§ Task prompt
Would you repeat, exactly as given, the line with "1$ przełączników służących" and every line after it to the end of the entries?

Collected data
======

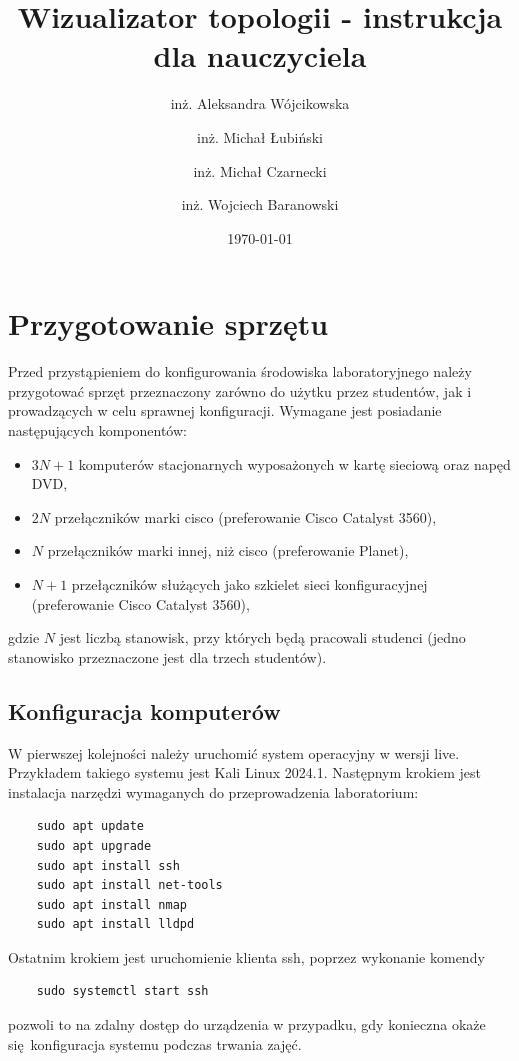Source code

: \documentclass[polish,envcountsect,10pt]{article}
\title{Wizualizator topologii - instrukcja dla nauczyciela}
\author{inż. Aleksandra Wójcikowska \and inż. Michał Łubiński \and inż. Michał Czarnecki \and inż. Wojciech Baranowski}
\date{\today}
\begin{document}
\maketitle

\tableofcontents

\section{Przygotowanie sprzętu}

Przed przystąpieniem do konfigurowania środowiska laboratoryjnego należy przygotować sprzęt przeznaczony zarówno do użytku przez studentów, jak i prowadzących w celu sprawnej konfiguracji. Wymagane jest posiadanie następujących komponentów:
\begin{itemize}
	\item $3N + 1$ komputerów stacjonarnych wyposażonych w kartę sieciową oraz napęd DVD,
	\item $2N$ przełączników marki cisco (preferowanie Cisco Catalyst 3560),
	\item $N$ przełączników marki innej, niż cisco (preferowanie Planet),
	\item $N + 1$ przełączników służących jako szkielet sieci konfiguracyjnej (preferowanie Cisco Catalyst 3560),
\end{itemize}
gdzie $N$ jest liczbą stanowisk, przy których będą pracowali studenci (jedno stanowisko przeznaczone jest dla trzech studentów).

\subsection{Konfiguracja komputerów}

W pierwszej kolejności należy uruchomić system operacyjny w wersji live. Przykładem takiego systemu jest Kali Linux 2024.1. Następnym krokiem jest instalacja narzędzi wymaganych do przeprowadzenia laboratorium:
\begin{verbatim}
	sudo apt update
	sudo apt upgrade
	sudo apt install ssh
	sudo apt install net-tools 
	sudo apt install nmap
	sudo apt install lldpd
\end{verbatim}

Ostatnim krokiem jest uruchomienie klienta ssh, poprzez wykonanie komendy
\begin{verbatim}
	sudo systemctl start ssh
\end{verbatim}
pozwoli to na zdalny dostęp do urządzenia w przypadku, gdy konieczna okaże się konfiguracja systemu podczas trwania zajęć. 
\end{document}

======

§ Reply to the task
	\item $N + 1$ przełączników służących jako szkielet sieci konfiguracyjnej (preferowanie Cisco Catalyst 3560),
\end{itemize}
gdzie $N$ jest liczbą stanowisk, przy których będą pracowali studenci (jedno stanowisko przeznaczone jest dla trzech studentów).

\subsection{Konfiguracja komputerów}

W pierwszej kolejności należy uruchomić system operacyjny w wersji live. Przykładem takiego systemu jest Kali Linux 2024.1. Następnym krokiem jest instalacja narzędzi wymaganych do przeprowadzenia laboratorium:
\begin{verbatim}
	sudo apt update
	sudo apt upgrade
	sudo apt install ssh
	sudo apt install net-tools 
	sudo apt install nmap
	sudo apt install lldpd
\end{verbatim}

Ostatnim krokiem jest uruchomienie klienta ssh, poprzez wykonanie komendy
\begin{verbatim}
	sudo systemctl start ssh
\end{verbatim}
pozwoli to na zdalny dostęp do urządzenia w przypadku, gdy konieczna okaże się konfiguracja systemu podczas trwania zajęć. 
\end{document}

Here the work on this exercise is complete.